NFL: No timetable for Andrew Luck

Andrew Luck of the Indianapolis Colts, three months removed from shoulder surgery, showed up for opening day of offseason workouts looking fit, trim and minus the sling he'd been wearing to protect his right arm but unsure of when he'll start throwing passes.

The hope is that the quarterback, who has endured two consecutive injury-plagued seasons and acknowledged Monday for the first time that his physical woes began in Week 3 of the 2015 season, will be sound enough to return to action for the start of training camp.


"There were times when, yeah, you play through pain, and there are times when you feel great. I've played through pain every year," Luck said. "It was a little different beast (last year) in that my practice schedule was different and altered. And there were times during the year where I would get hit in an awkward way, and it would hurt."

Until Luck is ready to go, Scott Tolzien and Stephen Morris will run plays. They are the only other quarterbacks on Indy's roster.


The Carolina Panthers made sure that Kawann Short's contract situation wasn't going to end the same way Josh Norman's did a year ago, signing their franchise player to a five-year contract extension that will keep the Pro Bowl defensive tackle with the team through the 2021 season. The deal is worth $80 million, according to a person familiar with the negotiations.

Last year, the Panthers placed the franchise tag on Norman, an All-Pro cornerback, only to later rescind the offer after being unable to reach terms on a contract extension. Norman became a free agent and signed a blockbuster deal a few days later with a Washington Redskins.

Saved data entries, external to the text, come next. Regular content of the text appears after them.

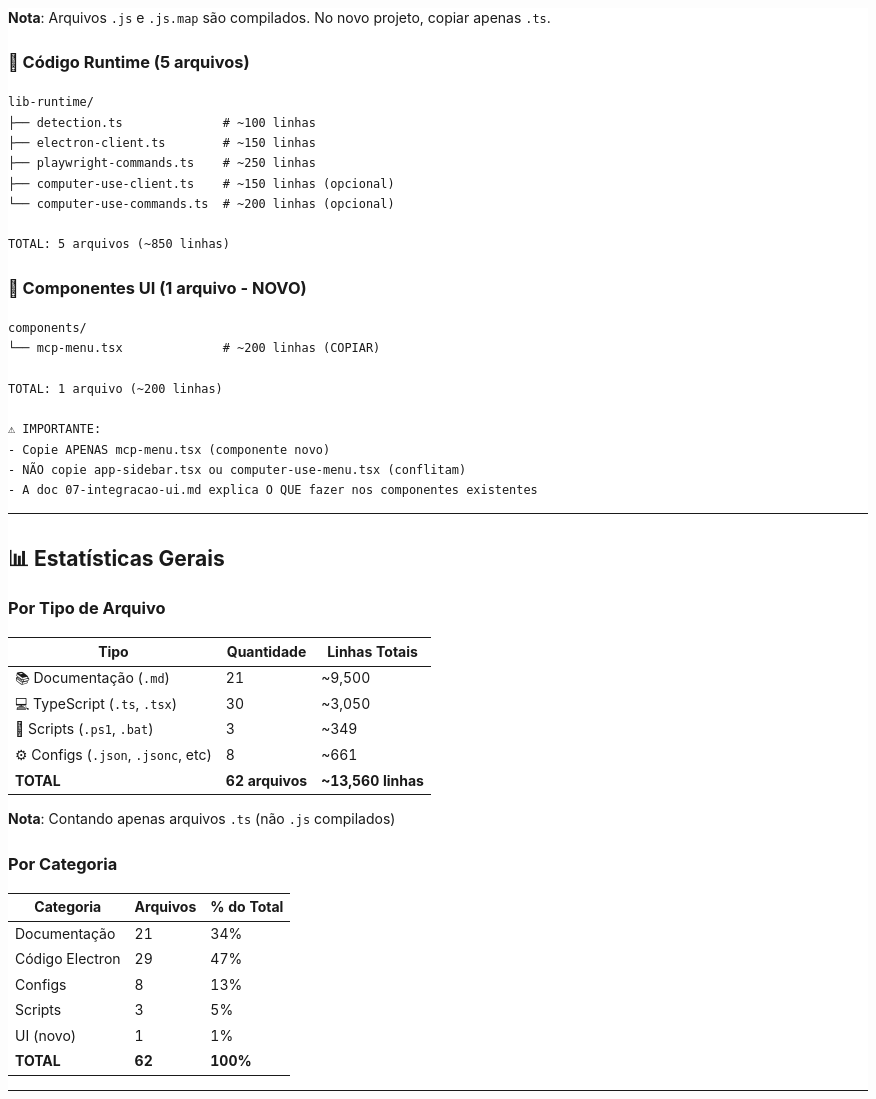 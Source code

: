 **Nota**: Arquivos `.js` e `.js.map` são compilados. No novo projeto, copiar apenas `.ts`.

### 🔌 Código Runtime (5 arquivos)

```
lib-runtime/
├── detection.ts              # ~100 linhas
├── electron-client.ts        # ~150 linhas
├── playwright-commands.ts    # ~250 linhas
├── computer-use-client.ts    # ~150 linhas (opcional)
└── computer-use-commands.ts  # ~200 linhas (opcional)

TOTAL: 5 arquivos (~850 linhas)
```

### 🎨 Componentes UI (1 arquivo - NOVO)

```
components/
└── mcp-menu.tsx              # ~200 linhas (COPIAR)

TOTAL: 1 arquivo (~200 linhas)

⚠️ IMPORTANTE: 
- Copie APENAS mcp-menu.tsx (componente novo)
- NÃO copie app-sidebar.tsx ou computer-use-menu.tsx (conflitam)
- A doc 07-integracao-ui.md explica O QUE fazer nos componentes existentes
```

---

## 📊 Estatísticas Gerais

### Por Tipo de Arquivo

| Tipo | Quantidade | Linhas Totais |
|------|-----------|---------------|
| 📚 Documentação (`.md`) | 21 | ~9,500 |
| 💻 TypeScript (`.ts`, `.tsx`) | 30 | ~3,050 |
| 🔧 Scripts (`.ps1`, `.bat`) | 3 | ~349 |
| ⚙️ Configs (`.json`, `.jsonc`, etc) | 8 | ~661 |
| **TOTAL** | **62 arquivos** | **~13,560 linhas** |

**Nota**: Contando apenas arquivos `.ts` (não `.js` compilados)

### Por Categoria

| Categoria | Arquivos | % do Total |
|-----------|----------|-----------|
| Documentação | 21 | 34% |
| Código Electron | 29 | 47% |
| Configs | 8 | 13% |
| Scripts | 3 | 5% |
| UI (novo) | 1 | 1% |
| **TOTAL** | **62** | **100%** |

--- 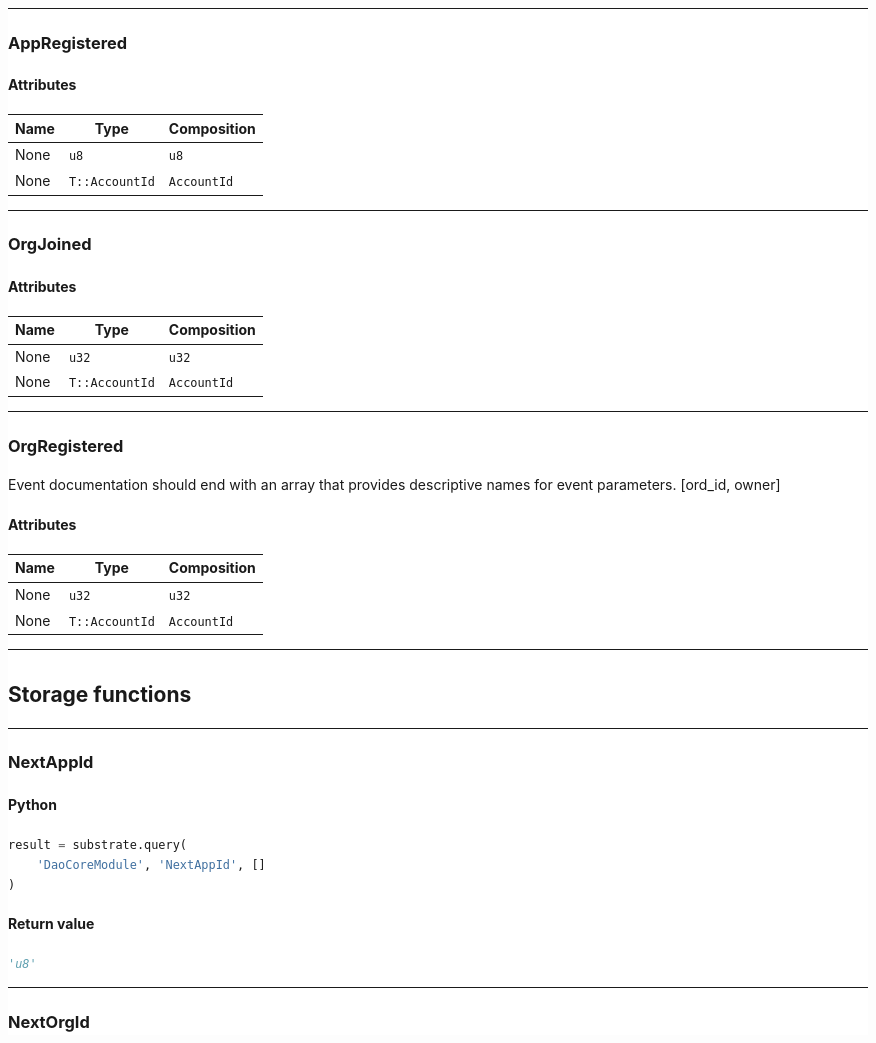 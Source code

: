 ---------
### AppRegistered
#### Attributes
| Name | Type | Composition
| -------- | -------- | -------- |
| None | `u8` | ```u8```
| None | `T::AccountId` | ```AccountId```

---------
### OrgJoined
#### Attributes
| Name | Type | Composition
| -------- | -------- | -------- |
| None | `u32` | ```u32```
| None | `T::AccountId` | ```AccountId```

---------
### OrgRegistered
Event documentation should end with an array that provides descriptive names for event
parameters. [ord_id, owner]
#### Attributes
| Name | Type | Composition
| -------- | -------- | -------- |
| None | `u32` | ```u32```
| None | `T::AccountId` | ```AccountId```

---------
## Storage functions

---------
### NextAppId

#### Python
```python
result = substrate.query(
    'DaoCoreModule', 'NextAppId', []
)
```

#### Return value
```python
'u8'
```
---------
### NextOrgId
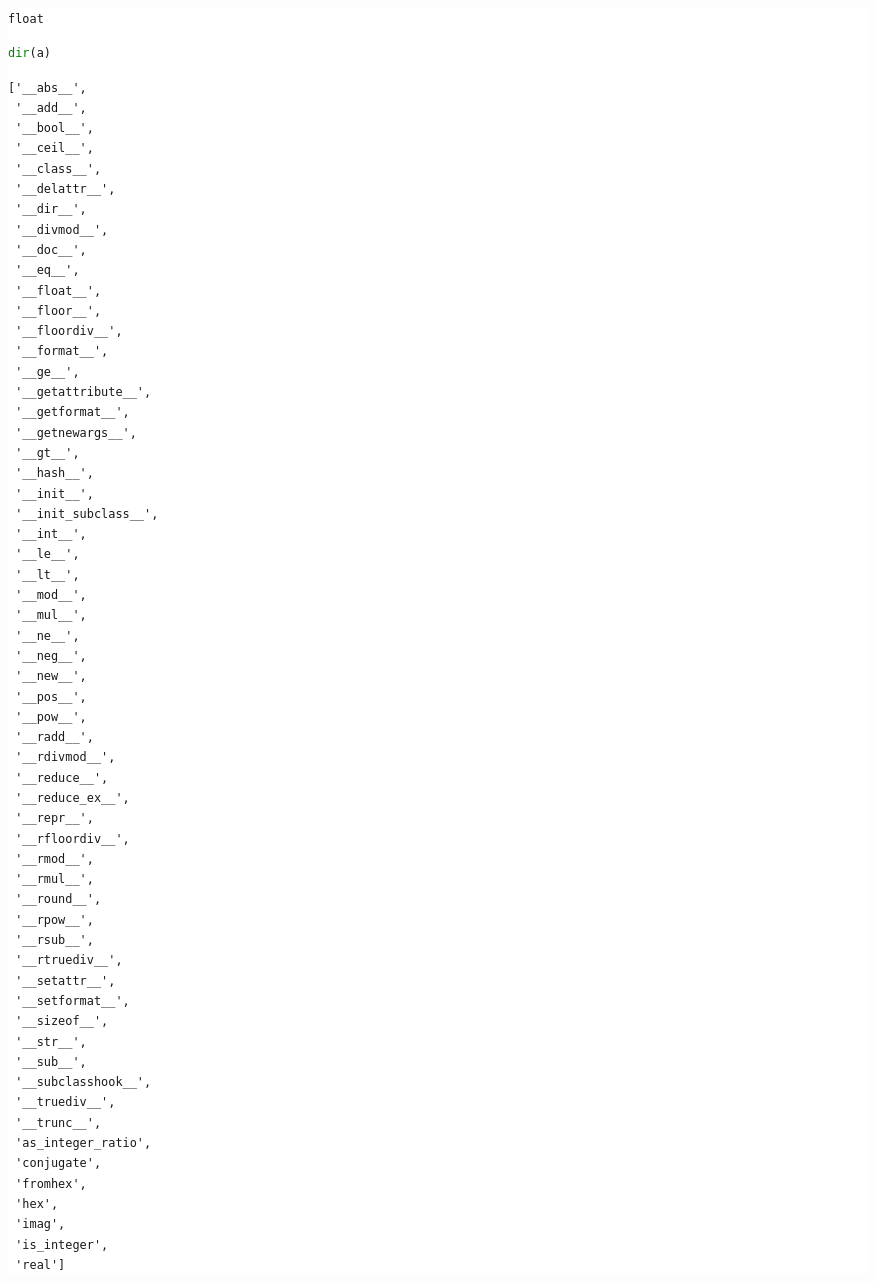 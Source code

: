     float

```python
dir(a)
```

    ['__abs__',
     '__add__',
     '__bool__',
     '__ceil__',
     '__class__',
     '__delattr__',
     '__dir__',
     '__divmod__',
     '__doc__',
     '__eq__',
     '__float__',
     '__floor__',
     '__floordiv__',
     '__format__',
     '__ge__',
     '__getattribute__',
     '__getformat__',
     '__getnewargs__',
     '__gt__',
     '__hash__',
     '__init__',
     '__init_subclass__',
     '__int__',
     '__le__',
     '__lt__',
     '__mod__',
     '__mul__',
     '__ne__',
     '__neg__',
     '__new__',
     '__pos__',
     '__pow__',
     '__radd__',
     '__rdivmod__',
     '__reduce__',
     '__reduce_ex__',
     '__repr__',
     '__rfloordiv__',
     '__rmod__',
     '__rmul__',
     '__round__',
     '__rpow__',
     '__rsub__',
     '__rtruediv__',
     '__setattr__',
     '__setformat__',
     '__sizeof__',
     '__str__',
     '__sub__',
     '__subclasshook__',
     '__truediv__',
     '__trunc__',
     'as_integer_ratio',
     'conjugate',
     'fromhex',
     'hex',
     'imag',
     'is_integer',
     'real'] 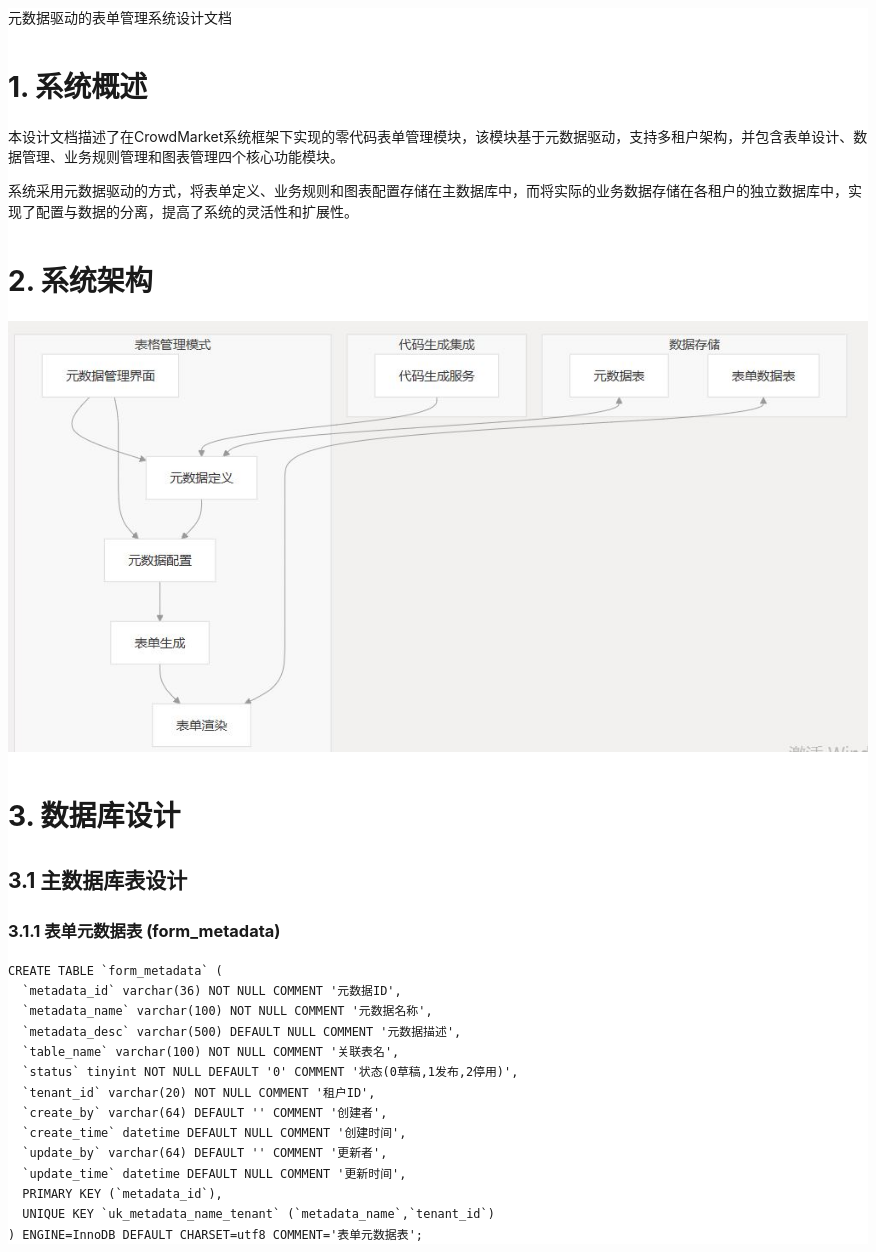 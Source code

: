 元数据驱动的表单管理系统设计文档
# 1. 系统概述
本设计文档描述了在CrowdMarket系统框架下实现的零代码表单管理模块，该模块基于元数据驱动，支持多租户架构，并包含表单设计、数据管理、业务规则管理和图表管理四个核心功能模块。

系统采用元数据驱动的方式，将表单定义、业务规则和图表配置存储在主数据库中，而将实际的业务数据存储在各租户的独立数据库中，实现了配置与数据的分离，提高了系统的灵活性和扩展性。

# 2. 系统架构
![](./arch.JPG)
# 3. 数据库设计
## 3.1 主数据库表设计
### 3.1.1 表单元数据表 (form_metadata)
```
CREATE TABLE `form_metadata` (  
  `metadata_id` varchar(36) NOT NULL COMMENT '元数据ID',  
  `metadata_name` varchar(100) NOT NULL COMMENT '元数据名称',  
  `metadata_desc` varchar(500) DEFAULT NULL COMMENT '元数据描述',  
  `table_name` varchar(100) NOT NULL COMMENT '关联表名',  
  `status` tinyint NOT NULL DEFAULT '0' COMMENT '状态(0草稿,1发布,2停用)',  
  `tenant_id` varchar(20) NOT NULL COMMENT '租户ID',  
  `create_by` varchar(64) DEFAULT '' COMMENT '创建者',  
  `create_time` datetime DEFAULT NULL COMMENT '创建时间',  
  `update_by` varchar(64) DEFAULT '' COMMENT '更新者',  
  `update_time` datetime DEFAULT NULL COMMENT '更新时间',  
  PRIMARY KEY (`metadata_id`),  
  UNIQUE KEY `uk_metadata_name_tenant` (`metadata_name`,`tenant_id`)  
) ENGINE=InnoDB DEFAULT CHARSET=utf8 COMMENT='表单元数据表';
```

A former NFL agent pleaded guilty in Hillsborough, N.C., to violating North Carolina's sports agent law by providing thousands of dollars in improper benefits to three former Tar Heels football players to entice them into signing contracts with him.

Terry Watson, 43, of Marietta, Ga., entered his plea in a deal to resolve 31/2-year-old felony charges. Watson received 30 months of probation and a $5,000 fine, while Judge Graham Shirley issued a suspended jail sentence of six to eight months.